Dataset entries:
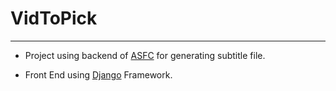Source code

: # VidToPick
<hr>

- Project using backend of <a href="https://github.com/mans00rahmed/Automatic-Subtitle-File-Creation">ASFC</a> for generating subtitle file.

- Front End using <a href="">Django</a> Framework.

Exercise goal ::
The answer should hold the lines from the one containing "- Project using" through the end of the entries above, set down exactly, with both ends included.

Answer to this problem ::
- Project using backend of <a href="https://github.com/mans00rahmed/Automatic-Subtitle-File-Creation">ASFC</a> for generating subtitle file.

- Front End using <a href="">Django</a> Framework.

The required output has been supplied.